Il suo libro però è bello, dottore, perché mette insieme la storia, che può essere una palla, alla vicenda personale dei due personaggi di cui sopra, due ragazzi in effetti, ma figli di famiglie così compromesse, sia affettivamente – lo vedrà chi leggerà che casino vero – sia politicamente – vicinanza ai servizi segreti e alla ‘ndrangheta anche se non c’era il nome – che c’è da meravigliarsi avessero una affettività così vera, tra loro e nella valutazione di quanto succedeva. E le loro reazioni, tra i vari adulti che cercano, meschinamente per lo più, di farsi strada verso il potere ed il denaro, sono la molla che ti spinge, tu che leggi che poi sarei io che l’ho letto, a finirlo in un amen, senza fatica e con molto divertimento.

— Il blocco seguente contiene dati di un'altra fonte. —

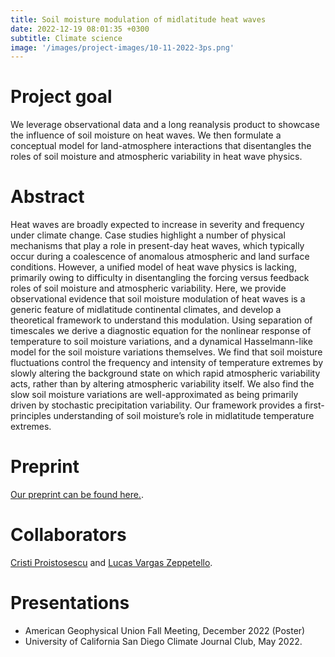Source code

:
 ```yaml
---
title: Soil moisture modulation of midlatitude heat waves
date: 2022-12-19 08:01:35 +0300
subtitle: Climate science
image: '/images/project-images/10-11-2022-3ps.png'
---
```


# Project goal 
We leverage observational data and a long reanalysis product to showcase the influence of soil moisture on heat waves. We then formulate a conceptual model for land-atmosphere interactions that disentangles the roles of soil moisture and atmospheric variability in heat wave physics.

# Abstract
Heat waves are broadly expected to increase in severity and frequency under climate change. Case studies highlight a number of physical mechanisms that play a role in present-day heat waves, which typically occur during a coalescence of anomalous atmospheric and land surface conditions. However, a unified model of heat wave physics is lacking, primarily owing to difficulty in disentangling the forcing versus feedback roles of soil moisture and atmospheric variability. Here, we provide observational evidence that soil moisture modulation of heat waves is a generic feature of midlatitude continental climates, and develop a theoretical framework to understand this modulation. Using separation of timescales we derive a diagnostic equation for the nonlinear response of temperature to soil moisture variations, and a dynamical Hasselmann-like model for the soil moisture variations themselves. We find that soil moisture fluctuations control the frequency and intensity of temperature extremes by slowly altering the background state on which rapid atmospheric variability acts, rather than by altering atmospheric variability itself. We also find the slow soil moisture variations are well-approximated as being primarily driven by stochastic precipitation variability. Our framework provides a first-principles understanding of soil moisture’s role in midlatitude temperature extremes.

# Preprint
[Our preprint can be found here.](https://eartharxiv.org/repository/view/5009/).

# Collaborators
[Cristi Proistosescu](https://cdds-at-uiuc.github.io/team/cristi-proistosescu/) and [Lucas Vargas Zeppetello](https://vargaszeppetello.weebly.com/).

# Presentations
- American Geophysical Union Fall Meeting, December 2022 (Poster)
- University of California San Diego Climate Journal Club, May 2022.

Chiudo questa lettera di ringraziamento non con il titolo del suo bel libro, salutiamo amico, perché è un modo di dire che in calabrese suona un po’ lugubre, ma con un più sentito “grazie compagno”, che è un modo di dire che trascende la Lombardia e il periodo storico, ed è molto più benaugurale e speranzoso del titolo del suo libro, che però non si poteva intitolare “grazie compagno” perché non c’entra niente.